Desde que passou a usar recipientes para a roupa suja no lugar das orelhas, nunca mais teve tempo para fazer cera.

ventira

O moço falava com dificuldade e trocava as letras ao falar.
Na minha terra toda a gente dizia baca em vez de vaca e não era bergonha.
Mas no caso do moço, escrevo assim para manter o anonimato do moço, que coitado já se fez falso tímido.
De facto, o problema de fala do moço talvez seja mais parecido com aquelas pessoas que não sabendo soletrar o rre diz le, de tal modo que quando queria dizer burro dizia vule atraindo a condescendência das senhoras distraidas que esperavam o chá bendito e não palavras mal ditas por um qualquer.
Mas não era bem estas trocas de letras, nem era como aquelas pessoas incapazes de pronunciar o quê.
Ouvi um amigo meu contar a história de um barbeiro de aveiro

(eu preferia pronunciar ábeiro, como também prefiro ibalho a ílhavo, mas tudo bem! se querem aveiro, ouçam aveiro quando eu falar de ábeiro)

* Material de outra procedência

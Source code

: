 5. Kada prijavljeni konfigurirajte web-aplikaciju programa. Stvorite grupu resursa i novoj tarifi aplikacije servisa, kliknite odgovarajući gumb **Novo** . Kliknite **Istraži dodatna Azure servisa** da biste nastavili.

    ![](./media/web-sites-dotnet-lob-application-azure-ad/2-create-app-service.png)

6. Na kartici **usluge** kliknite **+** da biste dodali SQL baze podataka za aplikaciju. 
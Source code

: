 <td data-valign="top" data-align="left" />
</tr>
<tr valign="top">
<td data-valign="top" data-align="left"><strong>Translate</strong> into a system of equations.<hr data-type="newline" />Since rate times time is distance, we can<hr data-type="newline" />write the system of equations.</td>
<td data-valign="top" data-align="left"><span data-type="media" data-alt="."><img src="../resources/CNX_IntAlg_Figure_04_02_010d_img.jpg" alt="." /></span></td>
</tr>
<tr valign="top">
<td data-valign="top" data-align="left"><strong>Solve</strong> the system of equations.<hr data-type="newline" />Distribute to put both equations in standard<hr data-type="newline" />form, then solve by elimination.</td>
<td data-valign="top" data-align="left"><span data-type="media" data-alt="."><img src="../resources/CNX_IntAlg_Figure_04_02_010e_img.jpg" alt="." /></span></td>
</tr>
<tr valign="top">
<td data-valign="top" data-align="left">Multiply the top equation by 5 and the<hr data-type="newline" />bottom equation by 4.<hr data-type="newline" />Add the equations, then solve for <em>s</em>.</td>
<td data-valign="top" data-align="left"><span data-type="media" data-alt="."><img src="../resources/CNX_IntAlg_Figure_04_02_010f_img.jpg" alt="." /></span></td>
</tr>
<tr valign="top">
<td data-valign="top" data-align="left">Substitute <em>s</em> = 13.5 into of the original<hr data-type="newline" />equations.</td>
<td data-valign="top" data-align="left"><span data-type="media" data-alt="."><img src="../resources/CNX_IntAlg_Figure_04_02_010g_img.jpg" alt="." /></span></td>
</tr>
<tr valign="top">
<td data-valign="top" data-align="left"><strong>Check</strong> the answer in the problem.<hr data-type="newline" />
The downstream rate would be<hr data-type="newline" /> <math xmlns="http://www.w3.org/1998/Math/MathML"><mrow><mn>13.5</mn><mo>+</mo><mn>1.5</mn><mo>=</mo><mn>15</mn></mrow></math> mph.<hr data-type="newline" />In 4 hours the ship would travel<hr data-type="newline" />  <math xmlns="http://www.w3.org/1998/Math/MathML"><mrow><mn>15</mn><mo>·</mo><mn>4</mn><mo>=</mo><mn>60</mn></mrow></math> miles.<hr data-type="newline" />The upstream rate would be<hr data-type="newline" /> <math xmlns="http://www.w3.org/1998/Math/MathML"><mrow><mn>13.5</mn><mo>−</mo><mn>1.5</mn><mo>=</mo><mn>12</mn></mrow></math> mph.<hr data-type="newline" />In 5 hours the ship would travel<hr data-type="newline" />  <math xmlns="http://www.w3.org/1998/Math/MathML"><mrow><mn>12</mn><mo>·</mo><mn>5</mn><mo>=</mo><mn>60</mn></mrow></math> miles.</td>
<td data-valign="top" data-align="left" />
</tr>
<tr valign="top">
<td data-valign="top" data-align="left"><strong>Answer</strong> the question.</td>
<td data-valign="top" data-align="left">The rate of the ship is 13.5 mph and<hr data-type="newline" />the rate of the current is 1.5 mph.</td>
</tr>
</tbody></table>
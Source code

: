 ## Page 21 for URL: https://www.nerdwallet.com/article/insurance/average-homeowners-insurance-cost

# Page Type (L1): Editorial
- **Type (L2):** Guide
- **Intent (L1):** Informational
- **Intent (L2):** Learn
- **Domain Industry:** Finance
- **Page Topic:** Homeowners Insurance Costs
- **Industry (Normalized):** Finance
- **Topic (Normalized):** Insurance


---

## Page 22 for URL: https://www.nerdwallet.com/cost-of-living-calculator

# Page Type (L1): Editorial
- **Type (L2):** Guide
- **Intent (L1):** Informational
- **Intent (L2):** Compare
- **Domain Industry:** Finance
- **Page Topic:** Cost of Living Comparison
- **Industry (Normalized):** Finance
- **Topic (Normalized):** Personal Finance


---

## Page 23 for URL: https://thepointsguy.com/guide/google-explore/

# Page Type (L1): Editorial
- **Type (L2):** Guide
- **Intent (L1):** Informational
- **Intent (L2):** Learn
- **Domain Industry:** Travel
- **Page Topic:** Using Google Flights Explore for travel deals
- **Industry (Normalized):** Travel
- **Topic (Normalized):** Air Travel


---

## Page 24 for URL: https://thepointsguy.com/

a quem isso acontecia e se tornava difícil entender quando ao pronunciar contem lhe saía ontem, não sei se estão a seguir-me e a ver o verdadeiro problema do barbeiro?

Eu troco tudo, também troco as letras e até as sílabas dentro das palavras, mas é possível que mais tarde ou mais cedo me entendam porque posso repetir corrigindo até que se perceba.
A família não compreende esses "dislates" e me perguntam-me porque faço eu o papel de belhinho

(que outro papel pode fazer um velhinho daqui?)

e já me ralharam uma ou outra vez, em público e na presença do moço, quando me saíu alguma parvala fora do sítio, chegando a chamar-me tótó!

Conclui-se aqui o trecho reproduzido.